Financial Highlights
(Dollars in thousands, except per share data)
- ----------------------------------------------------------------------
                                                    Three Months Ended
                                                          March 31,
                                                       2003    2002
                                                    ------------------
Net income applicable to common stock                $10,840  $12,474
Operating income applicable to common stock           14,395   11,433
Earnings per common share (assuming
 dilution):
     Net income                                         0.38     0.45
     Operating income                                   0.51     0.41
- ----------------------------------------------------------------------


    FBL Financial Group, Inc. (NYSE:FFG) today announced that diluted
net income per common share totaled $0.38 ($10,840,000) for the
quarter ended March 31, 2003, compared to $0.45 ($12,474,000) in the
year ago quarter. Net income includes the impact of realized losses on
investments of $0.13 per share in the first quarter of 2003 and
realized gains on investments of $0.04 per share in the first quarter
of 2002.
    Operating Income(a).
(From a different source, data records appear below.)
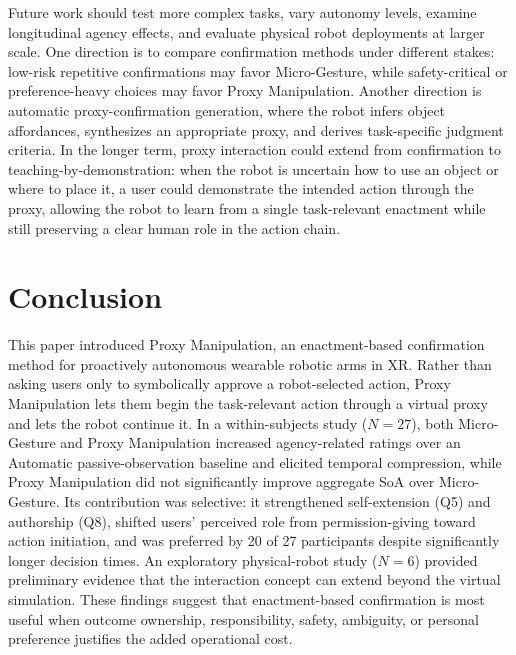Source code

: \documentclass[sigconf,review,anonymous]{acmart}
\begin{document}
Future work should test more complex tasks, vary autonomy levels, examine longitudinal agency effects, and evaluate physical robot deployments at larger scale. One direction is to compare confirmation methods under different stakes: low-risk repetitive confirmations may favor Micro-Gesture, while safety-critical or preference-heavy choices may favor Proxy Manipulation. Another direction is automatic proxy-confirmation generation, where the robot infers object affordances, synthesizes an appropriate proxy, and derives task-specific judgment criteria. In the longer term, proxy interaction could extend from confirmation to teaching-by-demonstration: when the robot is uncertain how to use an object or where to place it, a user could demonstrate the intended action through the proxy, allowing the robot to learn from a single task-relevant enactment while still preserving a clear human role in the action chain.

\section{Conclusion}

This paper introduced Proxy Manipulation, an enactment-based confirmation method for proactively autonomous wearable robotic arms in XR. Rather than asking users only to symbolically approve a robot-selected action, Proxy Manipulation lets them begin the task-relevant action through a virtual proxy and lets the robot continue it. In a within-subjects study ($N=27$), both Micro-Gesture and Proxy Manipulation increased agency-related ratings over an Automatic passive-observation baseline and elicited temporal compression, while Proxy Manipulation did not significantly improve aggregate SoA over Micro-Gesture. Its contribution was selective: it strengthened self-extension (Q5) and authorship (Q8), shifted users' perceived role from permission-giving toward action initiation, and was preferred by 20 of 27 participants despite significantly longer decision times. An exploratory physical-robot study ($N=6$) provided preliminary evidence that the interaction concept can extend beyond the virtual simulation. These findings suggest that enactment-based confirmation is most useful when outcome ownership, responsibility, safety, ambiguity, or personal preference justifies the added operational cost.
\end{document}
Operating income, which excludes the impact
of realized gains and losses on investments, totaled $14,395,000 for
the quarter ended March 31, 2003, versus $11,433,000 in the first
quarter of 2002. Diluted operating income per common share totaled
$0.51 in the first quarter of 2003, a 24 percent increase over $0.41
in the first quarter of 2002. Operating income in the first quarter of
2003 includes a $0.10 per share contribution from FBL's coinsurance
agreement with American Equity Investment Life Insurance Company (AE)
compared to a $0.01 per share contribution in the first quarter of
2002.

    (a) In addition to net income, FBL Financial Group has
consistently utilized operating income, a non-GAAP financial measure
commonly used in the life insurance industry, as a primary economic
measure to evaluate its financial performance. Operating income equals
net income adjusted to eliminate the impact of realized gains and
losses on investments. Because realized gains and losses on
investments may fluctuate greatly from quarter to quarter, FBL
believes a measure excluding their impact is useful in analyzing core
operating trends. FBL believes the combined presentation and
evaluation of operating income, together with net income, provides
information that may enhance an investor's understanding of FBL's
underlying results and profitability. A reconciliation of net income
to operating income is provided in the accompanying tables.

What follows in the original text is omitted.